GUY CARLETON WIGGINS
American (1883-1962)
"WINTER, WASHINGTON SQ."
oil on canvas, 25 x 30 1⁄4 inches,
signed lower right "Guy Wiggins NA," signed and titled on the reverse
PROVENANCE
Mystic Fine Arts, October 6, 1994, lot 152A; Private Collection, Connecticut.
Estimate $30,000—$50,000
Guy C. Wiggins is one of the most iconic New York City Impressionist painters. His snowy scenes of the city have captured audiences since the 1920s. Wiggins was a successful and prolific artist. He operated an art school in Old Lyme, Connecticut and divided his time between there and New York City.

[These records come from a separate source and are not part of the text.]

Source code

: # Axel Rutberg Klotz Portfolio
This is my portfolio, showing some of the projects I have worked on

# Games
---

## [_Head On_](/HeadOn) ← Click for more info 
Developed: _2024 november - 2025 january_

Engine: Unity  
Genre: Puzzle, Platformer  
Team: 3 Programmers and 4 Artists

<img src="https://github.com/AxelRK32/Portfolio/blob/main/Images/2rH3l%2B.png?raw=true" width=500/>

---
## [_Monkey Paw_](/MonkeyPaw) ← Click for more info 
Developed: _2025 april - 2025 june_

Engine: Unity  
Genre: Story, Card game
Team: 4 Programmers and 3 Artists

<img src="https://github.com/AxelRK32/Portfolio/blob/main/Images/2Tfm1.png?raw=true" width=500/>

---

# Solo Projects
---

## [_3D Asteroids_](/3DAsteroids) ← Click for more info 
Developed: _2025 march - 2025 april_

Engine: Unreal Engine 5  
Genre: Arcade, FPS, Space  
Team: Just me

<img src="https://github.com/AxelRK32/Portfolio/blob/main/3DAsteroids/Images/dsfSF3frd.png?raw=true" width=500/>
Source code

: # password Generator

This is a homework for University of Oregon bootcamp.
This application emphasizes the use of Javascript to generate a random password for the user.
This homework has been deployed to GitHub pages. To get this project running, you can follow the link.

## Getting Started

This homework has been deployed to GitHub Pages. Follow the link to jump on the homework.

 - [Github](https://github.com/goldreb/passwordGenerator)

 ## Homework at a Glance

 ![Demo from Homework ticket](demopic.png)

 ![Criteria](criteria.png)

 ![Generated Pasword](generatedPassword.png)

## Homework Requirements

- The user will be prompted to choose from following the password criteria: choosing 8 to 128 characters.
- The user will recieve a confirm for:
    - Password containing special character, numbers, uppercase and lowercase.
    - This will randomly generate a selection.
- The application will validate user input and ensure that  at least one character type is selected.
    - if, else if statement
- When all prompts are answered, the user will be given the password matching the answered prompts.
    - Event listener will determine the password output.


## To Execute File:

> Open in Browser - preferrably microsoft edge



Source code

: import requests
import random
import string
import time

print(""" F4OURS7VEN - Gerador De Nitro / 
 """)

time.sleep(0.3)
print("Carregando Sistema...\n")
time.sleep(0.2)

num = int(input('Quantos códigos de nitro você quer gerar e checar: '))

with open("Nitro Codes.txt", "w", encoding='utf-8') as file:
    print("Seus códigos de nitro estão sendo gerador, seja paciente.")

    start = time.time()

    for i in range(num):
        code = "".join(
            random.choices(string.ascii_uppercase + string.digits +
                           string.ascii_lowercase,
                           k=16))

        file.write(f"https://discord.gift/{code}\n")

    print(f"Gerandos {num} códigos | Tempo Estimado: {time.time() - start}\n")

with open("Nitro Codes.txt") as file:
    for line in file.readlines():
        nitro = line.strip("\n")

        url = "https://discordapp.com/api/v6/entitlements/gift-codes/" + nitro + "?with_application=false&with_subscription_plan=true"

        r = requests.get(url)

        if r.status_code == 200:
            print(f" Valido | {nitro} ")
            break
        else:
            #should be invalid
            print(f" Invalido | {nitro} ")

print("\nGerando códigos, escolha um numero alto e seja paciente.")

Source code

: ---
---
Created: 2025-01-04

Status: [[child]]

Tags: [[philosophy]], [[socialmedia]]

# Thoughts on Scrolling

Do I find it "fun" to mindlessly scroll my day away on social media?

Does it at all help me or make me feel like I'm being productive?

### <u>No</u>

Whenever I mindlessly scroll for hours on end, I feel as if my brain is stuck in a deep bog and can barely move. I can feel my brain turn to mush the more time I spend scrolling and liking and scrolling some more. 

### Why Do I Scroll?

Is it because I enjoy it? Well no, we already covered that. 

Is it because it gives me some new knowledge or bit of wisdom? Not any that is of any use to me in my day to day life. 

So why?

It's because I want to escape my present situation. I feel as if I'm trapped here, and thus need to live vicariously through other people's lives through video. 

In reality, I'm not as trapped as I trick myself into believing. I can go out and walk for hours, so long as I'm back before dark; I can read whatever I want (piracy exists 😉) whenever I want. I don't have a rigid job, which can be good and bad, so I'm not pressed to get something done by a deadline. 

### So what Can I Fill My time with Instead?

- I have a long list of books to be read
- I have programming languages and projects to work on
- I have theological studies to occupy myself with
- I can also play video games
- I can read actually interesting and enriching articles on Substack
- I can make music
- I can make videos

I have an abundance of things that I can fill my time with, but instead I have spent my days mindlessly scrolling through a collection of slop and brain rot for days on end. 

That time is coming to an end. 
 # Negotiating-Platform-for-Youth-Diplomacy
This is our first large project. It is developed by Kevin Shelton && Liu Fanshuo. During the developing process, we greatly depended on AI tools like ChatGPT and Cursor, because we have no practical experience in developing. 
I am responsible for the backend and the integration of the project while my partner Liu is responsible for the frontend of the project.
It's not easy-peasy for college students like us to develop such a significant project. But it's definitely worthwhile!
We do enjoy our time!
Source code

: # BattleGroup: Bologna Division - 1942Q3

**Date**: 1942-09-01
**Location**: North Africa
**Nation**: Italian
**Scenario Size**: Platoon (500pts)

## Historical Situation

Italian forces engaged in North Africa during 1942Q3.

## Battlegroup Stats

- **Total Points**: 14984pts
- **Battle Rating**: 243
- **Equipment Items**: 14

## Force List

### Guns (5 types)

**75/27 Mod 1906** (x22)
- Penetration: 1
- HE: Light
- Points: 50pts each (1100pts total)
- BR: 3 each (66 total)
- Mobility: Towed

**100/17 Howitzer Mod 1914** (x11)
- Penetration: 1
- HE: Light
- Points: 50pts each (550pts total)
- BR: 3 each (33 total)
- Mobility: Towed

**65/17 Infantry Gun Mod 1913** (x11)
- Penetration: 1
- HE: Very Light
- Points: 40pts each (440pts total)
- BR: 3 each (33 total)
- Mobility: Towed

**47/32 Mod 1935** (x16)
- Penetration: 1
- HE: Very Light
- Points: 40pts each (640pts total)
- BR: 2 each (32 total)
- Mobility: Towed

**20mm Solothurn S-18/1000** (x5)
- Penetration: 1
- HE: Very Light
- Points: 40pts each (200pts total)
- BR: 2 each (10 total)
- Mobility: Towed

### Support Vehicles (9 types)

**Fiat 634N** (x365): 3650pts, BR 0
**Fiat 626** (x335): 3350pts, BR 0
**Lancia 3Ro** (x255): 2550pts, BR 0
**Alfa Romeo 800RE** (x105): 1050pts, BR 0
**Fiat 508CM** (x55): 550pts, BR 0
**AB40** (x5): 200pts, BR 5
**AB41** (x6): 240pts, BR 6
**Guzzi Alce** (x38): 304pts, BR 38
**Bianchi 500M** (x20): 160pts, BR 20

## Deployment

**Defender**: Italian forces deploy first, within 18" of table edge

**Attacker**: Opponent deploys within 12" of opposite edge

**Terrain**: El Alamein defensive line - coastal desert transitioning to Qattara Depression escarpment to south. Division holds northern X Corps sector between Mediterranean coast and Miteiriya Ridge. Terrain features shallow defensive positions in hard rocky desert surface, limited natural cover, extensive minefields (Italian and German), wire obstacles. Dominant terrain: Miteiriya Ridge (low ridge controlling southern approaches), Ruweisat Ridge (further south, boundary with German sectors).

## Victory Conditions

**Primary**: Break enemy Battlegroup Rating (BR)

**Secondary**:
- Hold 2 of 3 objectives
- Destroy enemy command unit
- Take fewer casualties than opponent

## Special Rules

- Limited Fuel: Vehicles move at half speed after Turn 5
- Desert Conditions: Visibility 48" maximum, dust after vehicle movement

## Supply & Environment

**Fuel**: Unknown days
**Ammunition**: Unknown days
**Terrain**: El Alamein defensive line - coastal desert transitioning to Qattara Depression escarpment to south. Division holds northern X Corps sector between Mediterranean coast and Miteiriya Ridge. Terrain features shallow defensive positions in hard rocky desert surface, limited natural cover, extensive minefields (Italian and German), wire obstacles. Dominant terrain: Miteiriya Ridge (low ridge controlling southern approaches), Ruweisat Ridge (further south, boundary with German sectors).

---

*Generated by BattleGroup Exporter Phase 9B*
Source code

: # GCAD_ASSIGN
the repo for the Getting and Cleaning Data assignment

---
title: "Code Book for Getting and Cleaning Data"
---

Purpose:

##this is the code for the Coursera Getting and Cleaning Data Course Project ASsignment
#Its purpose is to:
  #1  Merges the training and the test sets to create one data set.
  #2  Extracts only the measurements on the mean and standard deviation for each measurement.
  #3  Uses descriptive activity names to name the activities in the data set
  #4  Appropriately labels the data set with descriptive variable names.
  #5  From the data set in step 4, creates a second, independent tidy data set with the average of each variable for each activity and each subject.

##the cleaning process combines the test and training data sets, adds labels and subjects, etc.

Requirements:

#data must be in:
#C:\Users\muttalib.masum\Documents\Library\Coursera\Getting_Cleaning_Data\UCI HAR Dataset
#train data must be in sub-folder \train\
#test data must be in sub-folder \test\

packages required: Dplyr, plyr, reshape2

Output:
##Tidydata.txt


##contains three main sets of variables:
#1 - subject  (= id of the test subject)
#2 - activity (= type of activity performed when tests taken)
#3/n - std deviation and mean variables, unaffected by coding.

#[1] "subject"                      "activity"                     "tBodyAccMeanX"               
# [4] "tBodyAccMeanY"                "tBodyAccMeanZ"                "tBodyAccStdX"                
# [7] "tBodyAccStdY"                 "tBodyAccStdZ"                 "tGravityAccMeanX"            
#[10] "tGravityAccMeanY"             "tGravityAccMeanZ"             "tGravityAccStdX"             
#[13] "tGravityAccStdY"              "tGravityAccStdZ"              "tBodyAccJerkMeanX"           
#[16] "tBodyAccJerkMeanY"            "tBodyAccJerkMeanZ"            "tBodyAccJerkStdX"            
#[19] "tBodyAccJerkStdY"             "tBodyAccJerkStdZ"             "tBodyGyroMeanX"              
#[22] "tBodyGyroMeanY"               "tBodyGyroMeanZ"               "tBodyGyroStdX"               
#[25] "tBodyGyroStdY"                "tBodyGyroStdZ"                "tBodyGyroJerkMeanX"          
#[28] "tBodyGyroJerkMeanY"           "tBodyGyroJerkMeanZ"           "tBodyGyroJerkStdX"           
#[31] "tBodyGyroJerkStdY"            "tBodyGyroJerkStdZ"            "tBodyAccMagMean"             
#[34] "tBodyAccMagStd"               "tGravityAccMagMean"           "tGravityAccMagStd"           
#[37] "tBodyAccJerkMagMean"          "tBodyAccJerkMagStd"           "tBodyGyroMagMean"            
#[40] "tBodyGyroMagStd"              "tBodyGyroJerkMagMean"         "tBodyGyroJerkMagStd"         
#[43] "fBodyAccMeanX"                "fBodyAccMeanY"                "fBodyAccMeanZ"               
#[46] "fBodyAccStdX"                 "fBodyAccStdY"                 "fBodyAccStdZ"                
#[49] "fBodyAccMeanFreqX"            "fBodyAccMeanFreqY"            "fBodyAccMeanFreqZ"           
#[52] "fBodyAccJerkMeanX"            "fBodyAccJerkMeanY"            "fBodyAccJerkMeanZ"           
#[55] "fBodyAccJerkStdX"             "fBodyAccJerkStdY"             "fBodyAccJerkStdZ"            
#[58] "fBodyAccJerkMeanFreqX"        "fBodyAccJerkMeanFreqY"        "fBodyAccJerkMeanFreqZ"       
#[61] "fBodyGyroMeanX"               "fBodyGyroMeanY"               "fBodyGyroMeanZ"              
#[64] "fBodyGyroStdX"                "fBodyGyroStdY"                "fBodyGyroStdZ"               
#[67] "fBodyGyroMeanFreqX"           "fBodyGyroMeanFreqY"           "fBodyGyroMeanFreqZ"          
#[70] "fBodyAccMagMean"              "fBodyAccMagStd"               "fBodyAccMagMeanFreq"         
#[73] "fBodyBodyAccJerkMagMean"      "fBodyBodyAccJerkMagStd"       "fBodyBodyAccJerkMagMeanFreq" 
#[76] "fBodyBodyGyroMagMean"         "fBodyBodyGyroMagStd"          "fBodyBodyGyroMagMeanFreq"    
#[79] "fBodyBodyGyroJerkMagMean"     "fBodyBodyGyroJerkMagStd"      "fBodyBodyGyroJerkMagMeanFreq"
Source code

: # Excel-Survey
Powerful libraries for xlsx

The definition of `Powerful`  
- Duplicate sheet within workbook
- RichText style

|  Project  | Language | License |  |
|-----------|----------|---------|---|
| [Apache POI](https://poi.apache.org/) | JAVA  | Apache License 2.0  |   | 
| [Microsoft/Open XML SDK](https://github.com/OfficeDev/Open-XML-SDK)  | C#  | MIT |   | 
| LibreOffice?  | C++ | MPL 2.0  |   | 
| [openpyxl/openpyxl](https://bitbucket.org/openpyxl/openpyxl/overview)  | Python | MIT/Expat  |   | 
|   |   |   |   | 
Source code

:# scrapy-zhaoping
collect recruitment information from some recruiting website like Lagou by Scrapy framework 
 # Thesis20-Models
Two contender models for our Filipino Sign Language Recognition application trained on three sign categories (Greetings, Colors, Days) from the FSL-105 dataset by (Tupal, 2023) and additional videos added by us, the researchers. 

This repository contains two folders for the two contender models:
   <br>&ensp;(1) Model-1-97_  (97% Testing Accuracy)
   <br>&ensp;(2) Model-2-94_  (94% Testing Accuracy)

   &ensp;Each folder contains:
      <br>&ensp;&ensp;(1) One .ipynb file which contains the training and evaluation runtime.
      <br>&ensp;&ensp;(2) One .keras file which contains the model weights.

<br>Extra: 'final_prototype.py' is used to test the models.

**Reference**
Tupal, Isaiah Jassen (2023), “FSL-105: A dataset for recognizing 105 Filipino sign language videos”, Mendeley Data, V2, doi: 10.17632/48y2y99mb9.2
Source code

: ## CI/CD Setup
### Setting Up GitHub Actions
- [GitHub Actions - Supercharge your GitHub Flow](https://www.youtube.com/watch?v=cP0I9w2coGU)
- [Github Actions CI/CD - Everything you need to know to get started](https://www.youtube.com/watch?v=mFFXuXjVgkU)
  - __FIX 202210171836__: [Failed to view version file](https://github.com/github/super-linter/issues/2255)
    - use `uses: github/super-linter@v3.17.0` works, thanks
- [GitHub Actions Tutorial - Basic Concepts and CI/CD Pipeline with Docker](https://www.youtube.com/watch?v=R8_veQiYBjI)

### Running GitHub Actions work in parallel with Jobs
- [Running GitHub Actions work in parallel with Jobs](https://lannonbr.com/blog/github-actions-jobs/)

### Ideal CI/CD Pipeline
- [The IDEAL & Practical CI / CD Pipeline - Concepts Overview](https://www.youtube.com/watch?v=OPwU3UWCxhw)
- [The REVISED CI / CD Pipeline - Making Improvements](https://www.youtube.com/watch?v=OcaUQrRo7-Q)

Born in Brooklyn, New York in 1883, Wiggins started his formal training in architecture. By 1919, however, he had transferred to the National Academy of Design to study painting under the tutelage of William Merritt Chase and Robert Henri. Henri encouraged his students to look to the streets of Manhattan for subjects from everyday life. Wiggins, remembering his early architectural training, took to cityscapes and depicting New York City’s famous architecture. He quickly established a national reputation and by age 20 his work was included in the permanent collection of the Metropolitan Museum of Art in New York City.
Wiggins’ father, Carleton Wiggins, was a painter in the Barbizon style. The Wiggins family would spend their summers in Old Lyme and, in 1915, the family relocated there permanently. Carleton became an active member of the Old Lyme Art Association, however, his style remained predominantly tonalist. Guy, on the other hand, learned from the artists in Old Lyme. He absorbed their style of Impressionism, employing a bright color palette and American painting techniques.
Wiggins was an active member of the National Academy of Design, elected a full academician in 1919. He exhibited regularly with the Old Lyme artists and earned prizes for his work from the Connecticut Academy of Fine Arts, the Salmagundi Club and the Art Club of Philadelphia. In 1917, he won the prestigious Norman Wait Harris Bronze Medal from the Art Institute of Chicago.
Throughout his life Wiggins would continue to paint scenes of New York City as a favored subject. In late 1930s and 40s he maintained a studio in New York overlooking Washington Square Park. The present canvas is a quality example of one of his Washington Square paintings with bright white snow and bustling pedestrians.